Hayatın anlamını şiirlerde ki o güzel imgeler de bulmaya çalışan erkeklere neden gay yada ılık erkek muamelesi gördüklerini anlamıyorum. Nasıl ki Başka bir erkek bu anlamı arabaları severek buluyorsa diğeride aynı amaçla farklı anlamlar Bulma derdinde..yani sırf birbirimize benzemiyoruz diye başkalarını neden böyle kötü, çirkin yaftalamlara maruz bırakıyoruz. Hepimizin derdi aynı yaşama tutunma derdindeyiz. Birbirimizin hayata karşı ümidini kırmayalım..
üreten insan yazar. yaratıcı insan üretir. insan dediğin hep üretir.insan, edebiyat da üretir başka şey de ancak insan olmanın gereği üretmektir. edebiyat da bunun en güzelidir.
Şiirin konusunu baz alarak farklı yorumlamalar yapmak mümkün fakat kafiye seven bir kafanın yavan olabileceğine pek ihtimal vermem.
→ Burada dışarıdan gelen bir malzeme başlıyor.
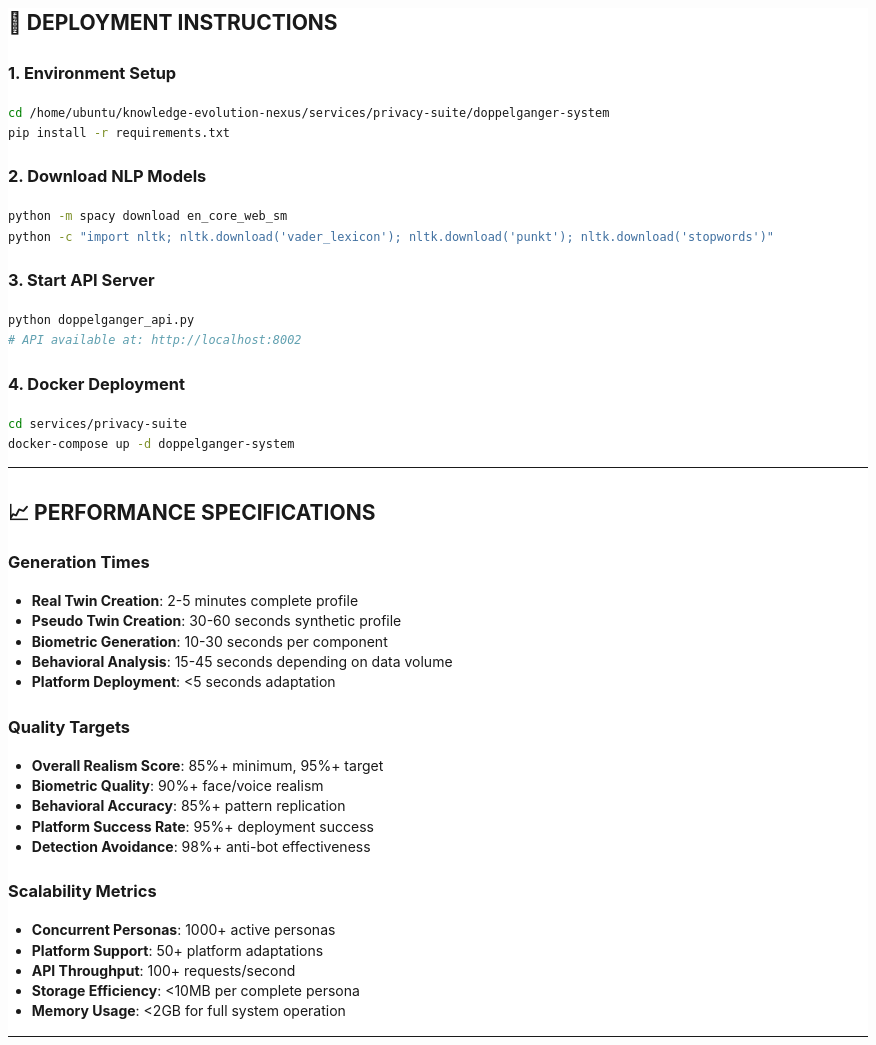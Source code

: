 
## 🔧 **DEPLOYMENT INSTRUCTIONS**

### **1. Environment Setup**
```bash
cd /home/ubuntu/knowledge-evolution-nexus/services/privacy-suite/doppelganger-system
pip install -r requirements.txt
```

### **2. Download NLP Models**
```bash
python -m spacy download en_core_web_sm
python -c "import nltk; nltk.download('vader_lexicon'); nltk.download('punkt'); nltk.download('stopwords')"
```

### **3. Start API Server**
```bash
python doppelganger_api.py
# API available at: http://localhost:8002
```

### **4. Docker Deployment**
```bash
cd services/privacy-suite
docker-compose up -d doppelganger-system
```

---

## 📈 **PERFORMANCE SPECIFICATIONS**

### **Generation Times**
- **Real Twin Creation**: 2-5 minutes complete profile
- **Pseudo Twin Creation**: 30-60 seconds synthetic profile
- **Biometric Generation**: 10-30 seconds per component
- **Behavioral Analysis**: 15-45 seconds depending on data volume
- **Platform Deployment**: <5 seconds adaptation

### **Quality Targets**
- **Overall Realism Score**: 85%+ minimum, 95%+ target
- **Biometric Quality**: 90%+ face/voice realism
- **Behavioral Accuracy**: 85%+ pattern replication
- **Platform Success Rate**: 95%+ deployment success
- **Detection Avoidance**: 98%+ anti-bot effectiveness

### **Scalability Metrics**
- **Concurrent Personas**: 1000+ active personas
- **Platform Support**: 50+ platform adaptations
- **API Throughput**: 100+ requests/second
- **Storage Efficiency**: <10MB per complete persona
- **Memory Usage**: <2GB for full system operation

---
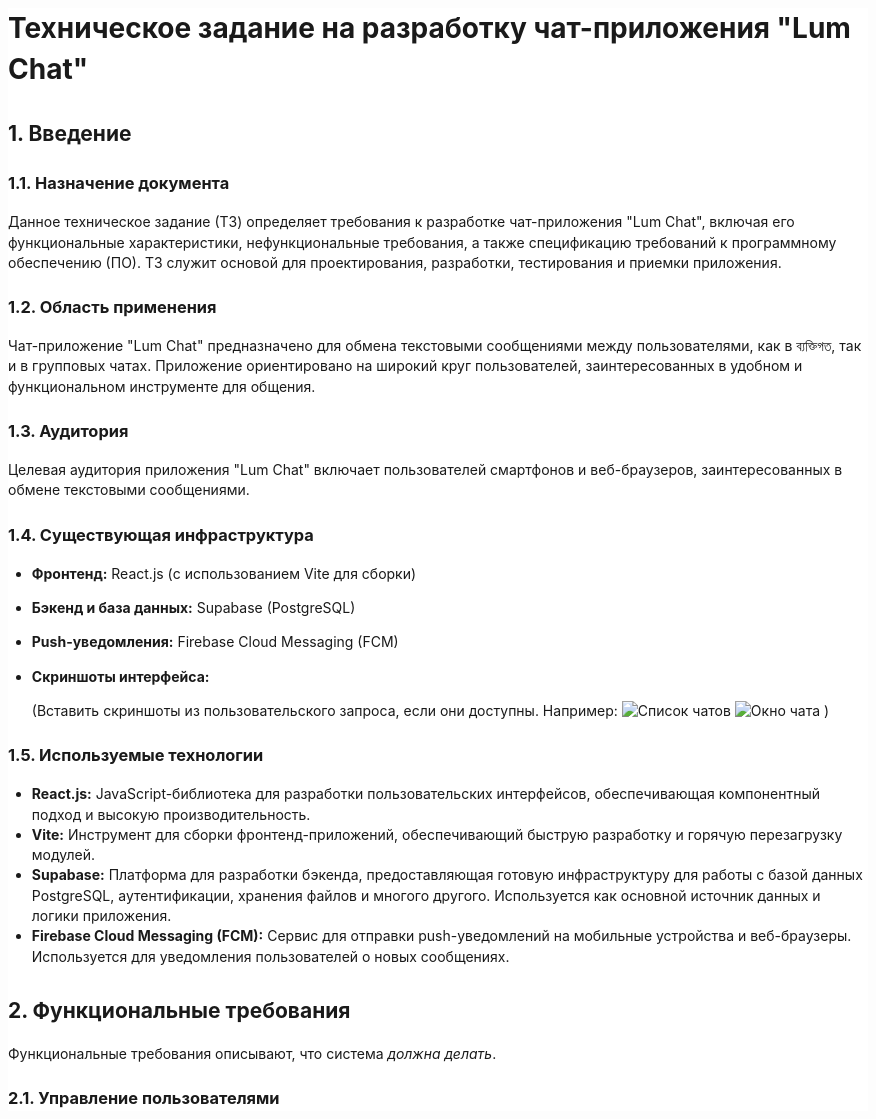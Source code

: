 # Техническое задание на разработку чат-приложения "Lum Chat"

## 1. Введение

### 1.1. Назначение документа

Данное техническое задание (ТЗ) определяет требования к разработке чат-приложения "Lum Chat", включая его функциональные характеристики, нефункциональные требования, а также спецификацию требований к программному обеспечению (ПО). ТЗ служит основой для проектирования, разработки, тестирования и приемки приложения.

### 1.2. Область применения

Чат-приложение "Lum Chat" предназначено для обмена текстовыми сообщениями между пользователями, как в ব্যক্তিগত, так и в групповых чатах. Приложение ориентировано на широкий круг пользователей, заинтересованных в удобном и функциональном инструменте для общения.

### 1.3. Аудитория

Целевая аудитория приложения "Lum Chat" включает пользователей смартфонов и веб-браузеров, заинтересованных в обмене текстовыми сообщениями.

### 1.4. Существующая инфраструктура

*   **Фронтенд:** React.js (с использованием Vite для сборки)
*   **Бэкенд и база данных:** Supabase (PostgreSQL)
*   **Push-уведомления:** Firebase Cloud Messaging (FCM)
*   **Скриншоты интерфейса:**

    (Вставить скриншоты из пользовательского запроса, если они доступны.  Например:  ![Список чатов](URL_к_скриншоту_списка_чатов)  ![Окно чата](URL_к_скриншоту_окна_чата) )

### 1.5. Используемые технологии

*   **React.js:**  JavaScript-библиотека для разработки пользовательских интерфейсов, обеспечивающая компонентный подход и высокую производительность.
*   **Vite:**  Инструмент для сборки фронтенд-приложений, обеспечивающий быструю разработку и горячую перезагрузку модулей.
*   **Supabase:**  Платформа для разработки бэкенда, предоставляющая готовую инфраструктуру для работы с базой данных PostgreSQL, аутентификации, хранения файлов и многого другого.  Используется как основной источник данных и логики приложения.
*   **Firebase Cloud Messaging (FCM):**  Сервис для отправки push-уведомлений на мобильные устройства и веб-браузеры.  Используется для уведомления пользователей о новых сообщениях.

## 2. Функциональные требования

Функциональные требования описывают, что система *должна делать*.

### 2.1. Управление пользователями
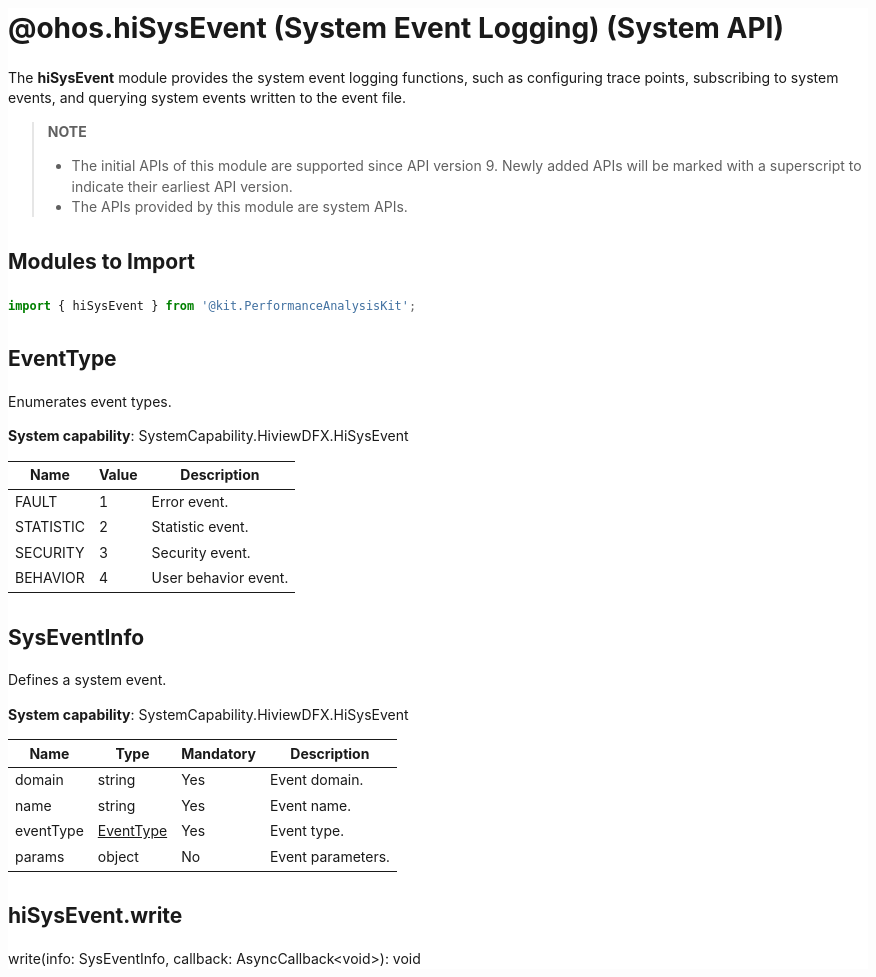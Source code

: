 # @ohos.hiSysEvent (System Event Logging) (System API)

The **hiSysEvent** module provides the system event logging functions, such as configuring trace points, subscribing to system events, and querying system events written to the event file.

> **NOTE**
>
> - The initial APIs of this module are supported since API version 9. Newly added APIs will be marked with a superscript to indicate their earliest API version.
> - The APIs provided by this module are system APIs.

## Modules to Import

```ts
import { hiSysEvent } from '@kit.PerformanceAnalysisKit';
```

## EventType

Enumerates event types.

**System capability**: SystemCapability.HiviewDFX.HiSysEvent

| Name| Value| Description|
| -------- | -------- | -------- |
| FAULT | 1 | Error event.|
| STATISTIC | 2 | Statistic event.|
| SECURITY | 3 | Security event.|
| BEHAVIOR | 4 | User behavior event.|

## SysEventInfo

Defines a system event.

**System capability**: SystemCapability.HiviewDFX.HiSysEvent

| Name| Type| Mandatory| Description|
| -------- | -------- | -------- | -------- |
| domain | string | Yes| Event domain.|
| name | string | Yes| Event name.|
| eventType | [EventType](#eventtype) | Yes| Event type.|
| params | object | No| Event parameters.|


## hiSysEvent.write

write(info: SysEventInfo, callback: AsyncCallback&lt;void&gt;): void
Ayrıca, teması aşk olan şiirlere de taşağım girsin.
duygularını kaleme alabilen, edebi yönü olan her erkek şiir sever...
kimisi türkülerin sözlerinde bulur kendini kimi edebiyatın içinde...
ama bir şekilde ulaşır şiire...
Siir seven erkegi kadini duyarli oldugunu dusunuyurum ancak bazi yaratiklar siiri misinaya takilmis yem olarak kullanir.Siir seviyor diye karekterli zan eder oysa taniyinca ne pislik oldugunu insanliktan haberi yoktur.
ömrü hayatımda hiç olmadığım, olan erkeğe de tiksintiyle bakmamı sağlamış durumdur.
şiir dediğiniz nane özgüvensiz, zavallı, leş karakterli, gidip bir kızla konuşacak cesareti olmayan sünepelerin yazdığı bir şeydir. bu şair gerizekalılar bakıp bakıp iç geçirdikleri karıların arkasından uzun uzun şiir yazarlar. hakiki erkekler ise o karıları takarlar koluna ortamlara akarlar. bu şair olacak salaklar da başlarını avuçlarlarlar. allah bunların durumuna düşürmesin kimseyi.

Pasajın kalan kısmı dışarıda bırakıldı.